И Малыш становится мужчиной: с удивлением рассматривает растущие бицепсы, боксирует с тенью, зверски выпятив нижнюю губу. Он уже уверен в своем бесстрашии, как подобает легионеру на переднем крае цивилизации. И если что-то его все-таки беспокоит, так это безутешная Тутуна, которая на все способна — даже проникнуть в расположение батальона, заручившись поддержкой военного министра, благо в отсутствие супруга ей привалило наследство в два с половиной миллиона. И Тутуна проникает, появляется на улицах Сиди-бель-Аббеса, едва не прервав его боевую идиллию, его робкое солдатское чувство к белокурой Мари. Но труба зовет полки в поход. Легион отправляется в пустыню, чтобы наказать одних арабов, напавших на других. Эспитальон совершит подвиг, будет небрит, как подобает солдату. И ранен, и спасет друга, и будет ползти по острым алжирским камням, и глаза его будут дики, а волосы встрепанны, как во время ссоры с Тутуной. И будет бесноваться от безделья в госпитале, одолевая раненых своими заботами, и вернется домой, чтобы приструнить Тутуну, распорядиться миллионами и снова уйти под знамена.
Все это будет в фильме сполна. Кристиан-Жак не скупится на штампы, словно любуется своим умением так лихо свести их вместе, наложить один на другой, снова развести в стороны и подать на блюдечке. И следа иронии не заметить в этой нравоучительно-патриотической картине, поглядев которую, все Тартарены должны были броситься со всех ног на призывные пункты легиона.
Этому трудно поверить, тем более что в том же году Кристиан-Жак проявит свою склонность к пародии и изысканной издевке во «Франциске первом», «Ловкачах из второго округа», «Жозетте». Потому и в «Одном из легиона» хотелось бы видеть пародию на колониальный жанр.

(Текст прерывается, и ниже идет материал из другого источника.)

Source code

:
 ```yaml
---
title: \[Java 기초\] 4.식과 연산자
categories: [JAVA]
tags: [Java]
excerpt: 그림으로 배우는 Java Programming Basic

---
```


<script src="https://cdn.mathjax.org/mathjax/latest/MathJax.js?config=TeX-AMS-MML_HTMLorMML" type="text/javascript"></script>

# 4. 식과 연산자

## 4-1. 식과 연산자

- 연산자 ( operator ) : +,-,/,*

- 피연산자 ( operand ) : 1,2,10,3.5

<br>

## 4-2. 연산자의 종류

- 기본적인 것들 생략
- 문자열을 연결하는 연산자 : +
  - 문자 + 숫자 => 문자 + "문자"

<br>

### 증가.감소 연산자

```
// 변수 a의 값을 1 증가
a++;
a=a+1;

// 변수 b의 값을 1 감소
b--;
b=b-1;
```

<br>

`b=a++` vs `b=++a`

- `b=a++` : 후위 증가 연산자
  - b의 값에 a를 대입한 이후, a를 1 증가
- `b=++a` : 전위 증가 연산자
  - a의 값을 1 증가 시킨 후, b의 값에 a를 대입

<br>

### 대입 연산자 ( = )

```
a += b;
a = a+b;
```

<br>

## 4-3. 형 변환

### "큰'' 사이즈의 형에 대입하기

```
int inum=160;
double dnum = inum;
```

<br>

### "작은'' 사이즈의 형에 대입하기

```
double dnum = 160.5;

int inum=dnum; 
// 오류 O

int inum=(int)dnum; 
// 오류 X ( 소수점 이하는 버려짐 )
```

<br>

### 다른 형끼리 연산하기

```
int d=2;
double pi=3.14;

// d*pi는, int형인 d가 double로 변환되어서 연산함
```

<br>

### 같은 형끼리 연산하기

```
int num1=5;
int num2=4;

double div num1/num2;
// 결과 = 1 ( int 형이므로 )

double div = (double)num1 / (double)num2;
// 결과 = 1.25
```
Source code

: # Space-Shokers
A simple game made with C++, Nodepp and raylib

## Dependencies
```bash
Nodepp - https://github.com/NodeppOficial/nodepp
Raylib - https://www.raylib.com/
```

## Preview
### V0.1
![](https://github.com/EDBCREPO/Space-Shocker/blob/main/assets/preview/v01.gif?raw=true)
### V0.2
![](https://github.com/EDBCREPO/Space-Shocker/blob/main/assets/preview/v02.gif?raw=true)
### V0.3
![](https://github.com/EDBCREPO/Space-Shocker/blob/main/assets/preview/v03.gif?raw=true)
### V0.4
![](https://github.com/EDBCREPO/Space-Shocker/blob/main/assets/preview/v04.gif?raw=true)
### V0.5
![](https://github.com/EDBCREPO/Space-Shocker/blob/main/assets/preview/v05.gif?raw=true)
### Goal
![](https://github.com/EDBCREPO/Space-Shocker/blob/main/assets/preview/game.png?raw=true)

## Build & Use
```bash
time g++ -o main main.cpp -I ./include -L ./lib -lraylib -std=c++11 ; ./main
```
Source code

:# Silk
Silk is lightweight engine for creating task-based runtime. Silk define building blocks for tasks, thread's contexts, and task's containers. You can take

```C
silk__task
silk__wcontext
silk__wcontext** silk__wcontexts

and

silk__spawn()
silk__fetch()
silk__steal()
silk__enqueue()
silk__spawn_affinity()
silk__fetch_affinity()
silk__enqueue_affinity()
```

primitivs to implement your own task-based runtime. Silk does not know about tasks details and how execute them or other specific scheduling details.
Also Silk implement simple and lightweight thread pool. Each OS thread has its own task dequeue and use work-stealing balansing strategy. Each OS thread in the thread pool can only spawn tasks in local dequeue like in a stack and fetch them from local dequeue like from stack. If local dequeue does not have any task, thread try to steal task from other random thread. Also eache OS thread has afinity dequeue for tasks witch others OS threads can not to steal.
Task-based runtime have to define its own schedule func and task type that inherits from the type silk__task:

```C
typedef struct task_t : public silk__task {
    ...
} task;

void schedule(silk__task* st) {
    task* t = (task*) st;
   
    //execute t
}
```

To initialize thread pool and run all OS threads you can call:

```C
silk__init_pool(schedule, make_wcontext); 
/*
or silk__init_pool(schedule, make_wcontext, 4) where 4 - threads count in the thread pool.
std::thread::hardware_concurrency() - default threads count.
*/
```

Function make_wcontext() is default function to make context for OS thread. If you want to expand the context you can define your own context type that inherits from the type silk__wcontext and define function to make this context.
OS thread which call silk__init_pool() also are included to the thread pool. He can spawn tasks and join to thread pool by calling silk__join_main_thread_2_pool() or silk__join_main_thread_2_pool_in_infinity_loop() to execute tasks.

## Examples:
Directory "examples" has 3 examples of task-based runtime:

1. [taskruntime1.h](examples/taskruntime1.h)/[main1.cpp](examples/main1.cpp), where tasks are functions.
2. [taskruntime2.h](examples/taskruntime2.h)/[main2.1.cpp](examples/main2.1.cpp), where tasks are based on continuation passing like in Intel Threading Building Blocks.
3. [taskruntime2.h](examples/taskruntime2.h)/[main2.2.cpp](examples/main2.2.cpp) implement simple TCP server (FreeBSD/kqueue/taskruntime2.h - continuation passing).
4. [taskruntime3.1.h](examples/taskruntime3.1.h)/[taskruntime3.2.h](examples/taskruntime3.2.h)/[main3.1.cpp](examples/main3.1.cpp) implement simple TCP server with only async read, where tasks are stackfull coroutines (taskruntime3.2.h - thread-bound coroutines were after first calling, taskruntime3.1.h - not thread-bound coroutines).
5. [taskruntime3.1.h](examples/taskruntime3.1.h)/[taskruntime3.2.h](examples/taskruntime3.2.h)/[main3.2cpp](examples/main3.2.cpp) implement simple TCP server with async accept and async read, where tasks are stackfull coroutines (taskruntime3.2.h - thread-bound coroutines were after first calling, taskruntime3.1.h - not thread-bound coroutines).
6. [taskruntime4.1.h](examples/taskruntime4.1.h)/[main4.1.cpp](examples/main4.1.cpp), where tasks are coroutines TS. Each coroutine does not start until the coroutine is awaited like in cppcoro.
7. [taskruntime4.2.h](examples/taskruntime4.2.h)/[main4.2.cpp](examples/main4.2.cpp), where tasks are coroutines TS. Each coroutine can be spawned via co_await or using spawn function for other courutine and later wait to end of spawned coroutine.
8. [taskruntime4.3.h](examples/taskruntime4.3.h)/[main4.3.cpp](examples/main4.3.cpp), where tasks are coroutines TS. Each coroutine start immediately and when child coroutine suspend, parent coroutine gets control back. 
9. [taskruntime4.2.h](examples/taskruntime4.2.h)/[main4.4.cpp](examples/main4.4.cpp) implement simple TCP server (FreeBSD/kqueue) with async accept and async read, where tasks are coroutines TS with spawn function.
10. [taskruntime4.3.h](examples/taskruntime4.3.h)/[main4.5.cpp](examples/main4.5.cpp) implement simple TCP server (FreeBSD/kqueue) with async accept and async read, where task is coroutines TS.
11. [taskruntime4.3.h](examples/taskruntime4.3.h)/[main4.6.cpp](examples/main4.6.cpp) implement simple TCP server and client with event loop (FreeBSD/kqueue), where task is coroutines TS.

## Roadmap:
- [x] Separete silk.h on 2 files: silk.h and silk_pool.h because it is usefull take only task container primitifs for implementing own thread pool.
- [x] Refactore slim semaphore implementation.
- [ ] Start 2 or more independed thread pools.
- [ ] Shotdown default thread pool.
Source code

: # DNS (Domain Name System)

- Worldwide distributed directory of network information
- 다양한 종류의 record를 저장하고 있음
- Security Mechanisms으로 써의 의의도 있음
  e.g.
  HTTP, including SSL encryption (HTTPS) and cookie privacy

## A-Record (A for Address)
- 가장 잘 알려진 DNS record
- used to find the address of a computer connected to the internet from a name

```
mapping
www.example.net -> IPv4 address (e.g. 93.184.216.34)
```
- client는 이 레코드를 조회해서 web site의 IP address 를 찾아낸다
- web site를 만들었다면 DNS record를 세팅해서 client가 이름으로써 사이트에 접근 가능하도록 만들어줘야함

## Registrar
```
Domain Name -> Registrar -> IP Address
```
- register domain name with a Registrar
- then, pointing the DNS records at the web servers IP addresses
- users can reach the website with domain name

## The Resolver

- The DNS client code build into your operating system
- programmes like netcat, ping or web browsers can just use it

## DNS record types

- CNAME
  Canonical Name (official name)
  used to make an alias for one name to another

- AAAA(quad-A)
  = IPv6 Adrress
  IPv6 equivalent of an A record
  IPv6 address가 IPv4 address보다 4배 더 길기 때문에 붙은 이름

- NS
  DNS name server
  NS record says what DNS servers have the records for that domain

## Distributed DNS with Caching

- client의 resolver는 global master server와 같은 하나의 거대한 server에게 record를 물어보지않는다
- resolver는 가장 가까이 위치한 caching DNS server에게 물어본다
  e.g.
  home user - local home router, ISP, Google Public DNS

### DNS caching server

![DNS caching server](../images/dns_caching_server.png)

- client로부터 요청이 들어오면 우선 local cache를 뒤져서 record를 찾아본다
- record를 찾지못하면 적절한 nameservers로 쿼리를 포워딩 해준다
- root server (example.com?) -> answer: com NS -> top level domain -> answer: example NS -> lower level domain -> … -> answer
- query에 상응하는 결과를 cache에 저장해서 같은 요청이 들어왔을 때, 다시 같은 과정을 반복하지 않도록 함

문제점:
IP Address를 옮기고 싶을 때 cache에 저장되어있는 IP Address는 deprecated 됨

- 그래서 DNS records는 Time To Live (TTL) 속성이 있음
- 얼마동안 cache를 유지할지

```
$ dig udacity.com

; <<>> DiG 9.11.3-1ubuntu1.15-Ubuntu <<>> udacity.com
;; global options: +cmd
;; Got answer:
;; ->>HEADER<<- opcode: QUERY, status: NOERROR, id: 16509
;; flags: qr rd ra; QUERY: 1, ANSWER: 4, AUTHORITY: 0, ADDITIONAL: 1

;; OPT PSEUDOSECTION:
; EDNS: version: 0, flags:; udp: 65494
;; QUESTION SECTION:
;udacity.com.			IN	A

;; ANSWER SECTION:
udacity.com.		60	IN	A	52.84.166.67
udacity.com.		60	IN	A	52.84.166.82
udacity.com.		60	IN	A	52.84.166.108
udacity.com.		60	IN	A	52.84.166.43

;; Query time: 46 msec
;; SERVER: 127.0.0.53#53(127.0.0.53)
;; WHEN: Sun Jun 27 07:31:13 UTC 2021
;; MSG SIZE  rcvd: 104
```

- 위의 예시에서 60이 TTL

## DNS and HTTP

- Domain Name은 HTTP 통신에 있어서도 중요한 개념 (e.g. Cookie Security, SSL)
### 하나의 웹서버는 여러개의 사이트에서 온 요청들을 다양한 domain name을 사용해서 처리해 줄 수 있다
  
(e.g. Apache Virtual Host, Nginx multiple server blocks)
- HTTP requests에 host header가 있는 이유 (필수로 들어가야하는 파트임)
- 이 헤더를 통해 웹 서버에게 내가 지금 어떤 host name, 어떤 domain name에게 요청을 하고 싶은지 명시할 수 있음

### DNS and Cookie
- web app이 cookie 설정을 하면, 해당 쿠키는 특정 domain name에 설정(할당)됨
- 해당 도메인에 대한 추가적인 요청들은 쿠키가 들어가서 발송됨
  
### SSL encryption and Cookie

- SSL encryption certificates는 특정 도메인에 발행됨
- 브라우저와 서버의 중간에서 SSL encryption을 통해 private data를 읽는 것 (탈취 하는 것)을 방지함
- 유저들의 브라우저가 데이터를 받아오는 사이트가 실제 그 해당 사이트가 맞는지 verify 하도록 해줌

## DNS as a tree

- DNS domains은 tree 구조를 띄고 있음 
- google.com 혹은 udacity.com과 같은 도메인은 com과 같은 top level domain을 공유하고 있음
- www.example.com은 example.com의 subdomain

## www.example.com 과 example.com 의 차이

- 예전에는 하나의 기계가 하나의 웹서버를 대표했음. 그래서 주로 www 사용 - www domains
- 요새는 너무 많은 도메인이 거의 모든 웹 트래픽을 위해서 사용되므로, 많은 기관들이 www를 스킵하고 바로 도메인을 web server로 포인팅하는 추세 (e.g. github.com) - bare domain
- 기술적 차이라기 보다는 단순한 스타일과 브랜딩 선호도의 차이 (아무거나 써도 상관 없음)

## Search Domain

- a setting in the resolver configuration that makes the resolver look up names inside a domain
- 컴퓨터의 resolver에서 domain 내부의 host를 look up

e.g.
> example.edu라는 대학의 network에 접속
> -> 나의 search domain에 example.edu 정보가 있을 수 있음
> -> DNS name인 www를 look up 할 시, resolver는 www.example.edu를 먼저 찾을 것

Однако ничего, кроме крепко сколоченного сюжета, в картине не найти.
Между тем и этого было достаточно. В фильмах Кристиана-Жака Фернандель неожиданно меняет жанр. Отныне полем его деятельности становится приключенческая комедия. На смену мюзик-холльной статичности картин Аллегро и паньолевских комедиодрам приходит действие. Фернандель не успевает поворачиваться под ударами судьбы, перевести взгляд с одного пейзажа на другой, перевести дух; вокруг него все меняется, все течет, не стоит на месте, действительность обнаруживает неожиданную текучесть, пока действие не завершится некиим оптимистическим финалом — ненадолго, чтобы в следующей картине все началось сызнова.
Потому так важна была для Фернанделя работа с Кристианом-Жаком, мастером точной, математически рассчитанной интриги. Режиссер не скрывал этого. Он писал однажды: «В Академии нас научили строить. Любое строительство, будь то промышленное, художественное или архитектурное, основано на одних и тех же непреложных принципах. Строить можно только по плану. Импровизация здесь невозможна». И архитектор возводит здание интриги, выверяет пропорции, подравнивает углы, шлифует шероховатости. И это тоже порождение давней и прочной традиции театра бульваров, той, о которой говорил ранее Рене Клер; «Классическая французская пьеса — это пьеса математическая. Драмы Расина и комедии Мольера математичны. Математична архитектура площади Согласия в Париже. И эти же черты содержит бульварный водевиль, конструкция которого несет в себе нечто от суровости формы классического театра». Это подтверждение единомышленника — Клер постоянно обращался в те годы к драматургии классиков театра бульваров — Скрибу, Фейдо, Лабишу, создавшим жанр, получивший в литературоведении не слишком наукообразное, но точное наименование — «хорошо скроенная пьеса».
Эта традиция просматривается в бесчисленных, похожих один на другой и именно своей математичностью безошибочно привлекавших зрителя сюжетах Жюля Верна и Эжена Сю, Понсона дю Террайля и Габорио. И ничего удивительного не было в том, что приключенческая драма и комедия с такой быстротой заполонили французский экран второго ряда.